It’s not entirely a hedonistic experiment, though:  I do believe in the whole “eat your view” and “vote with your dollar” mentality. So in support of my local farmers and in encouragement for them to keep up the good work, look what I got to eat for lunch today!

It’s one of those meals that’s almost too perfectly simple, just the way I like it. The sandwich, from the Iggy’s stand:  Fresh bread, slabs of Niman Ranch ham, thick slices of cheddar, and butter. Mmmm. I think this may become a once a week tradition.

The other treat you’re looking at (which, much to my chagrin, will NOT be a weekly tradition…) is a slice of wild berries & cream tart from the Danish Pastry House stand. One of these days perhaps I’ll grow that proverbial hollow leg. Until then, this will be a “sometimes” food as they like to say. Today was as good a “sometimes” as any, I believe.

To round out my urban farm experience, all I need to do is direct my browser to www.hencam.com, and kick up my feet while I eat. Seriously, please click on the link — it’s awesome. I’ll wait. Be sure to check out the Goat Cam too.

Don’t you love it? Getting back to the market, though: I picked up a couple things for the house while I was at it, meaning dinner was just as good as lunch!  Check it out:

Ciabbata Bread from Iggy's

Beautiful Lupine from Stillman's

Bread, Shiitakes, Mediterranean Marinated Goat Cheese, and Spring Mix

Saute the shiitakes with butter, thyme, salt and pepper...

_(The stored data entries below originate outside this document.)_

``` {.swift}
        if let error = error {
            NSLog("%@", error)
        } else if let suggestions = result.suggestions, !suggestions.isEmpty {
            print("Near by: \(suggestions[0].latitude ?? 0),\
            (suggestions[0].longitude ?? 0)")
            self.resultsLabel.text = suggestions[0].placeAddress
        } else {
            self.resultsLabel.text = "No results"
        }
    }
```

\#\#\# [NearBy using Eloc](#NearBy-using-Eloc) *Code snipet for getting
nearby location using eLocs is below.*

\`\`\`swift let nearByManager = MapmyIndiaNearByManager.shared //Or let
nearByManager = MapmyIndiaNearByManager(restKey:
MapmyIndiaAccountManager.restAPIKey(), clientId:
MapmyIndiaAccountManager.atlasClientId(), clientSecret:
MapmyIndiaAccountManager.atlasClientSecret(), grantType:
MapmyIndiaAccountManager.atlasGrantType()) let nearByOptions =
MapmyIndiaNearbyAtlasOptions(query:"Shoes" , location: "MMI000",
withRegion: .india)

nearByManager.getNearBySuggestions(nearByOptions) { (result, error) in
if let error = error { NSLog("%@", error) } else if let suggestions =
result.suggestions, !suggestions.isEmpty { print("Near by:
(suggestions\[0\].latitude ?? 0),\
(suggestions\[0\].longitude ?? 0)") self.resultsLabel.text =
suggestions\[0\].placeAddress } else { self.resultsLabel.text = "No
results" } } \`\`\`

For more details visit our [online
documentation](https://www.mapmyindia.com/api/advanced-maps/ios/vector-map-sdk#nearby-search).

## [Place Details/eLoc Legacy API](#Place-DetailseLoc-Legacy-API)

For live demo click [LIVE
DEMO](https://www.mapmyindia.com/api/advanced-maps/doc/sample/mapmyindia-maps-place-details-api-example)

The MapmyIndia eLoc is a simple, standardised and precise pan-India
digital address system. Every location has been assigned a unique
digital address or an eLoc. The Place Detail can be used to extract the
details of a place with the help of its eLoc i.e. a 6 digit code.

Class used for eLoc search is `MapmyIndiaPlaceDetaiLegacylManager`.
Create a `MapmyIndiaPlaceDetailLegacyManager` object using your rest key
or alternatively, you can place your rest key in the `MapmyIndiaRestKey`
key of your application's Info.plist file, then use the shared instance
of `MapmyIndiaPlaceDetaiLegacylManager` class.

...pop open the goat cheese, slather on the ciabatta...

...and assemble sandwich.

Enjoy!

Very, very good. The goat cheese is the “Mediterranean Marinade” from Crystal Brook Farms. A fantastic cheese, but I think next time I’ll go for something more along the lines of a sharp cheddar or a parmesan for this particular sandwich. The goat cheese doesn’t need anything more than a cracker to be properly enjoyed.

Come back tomorrow for leftovers!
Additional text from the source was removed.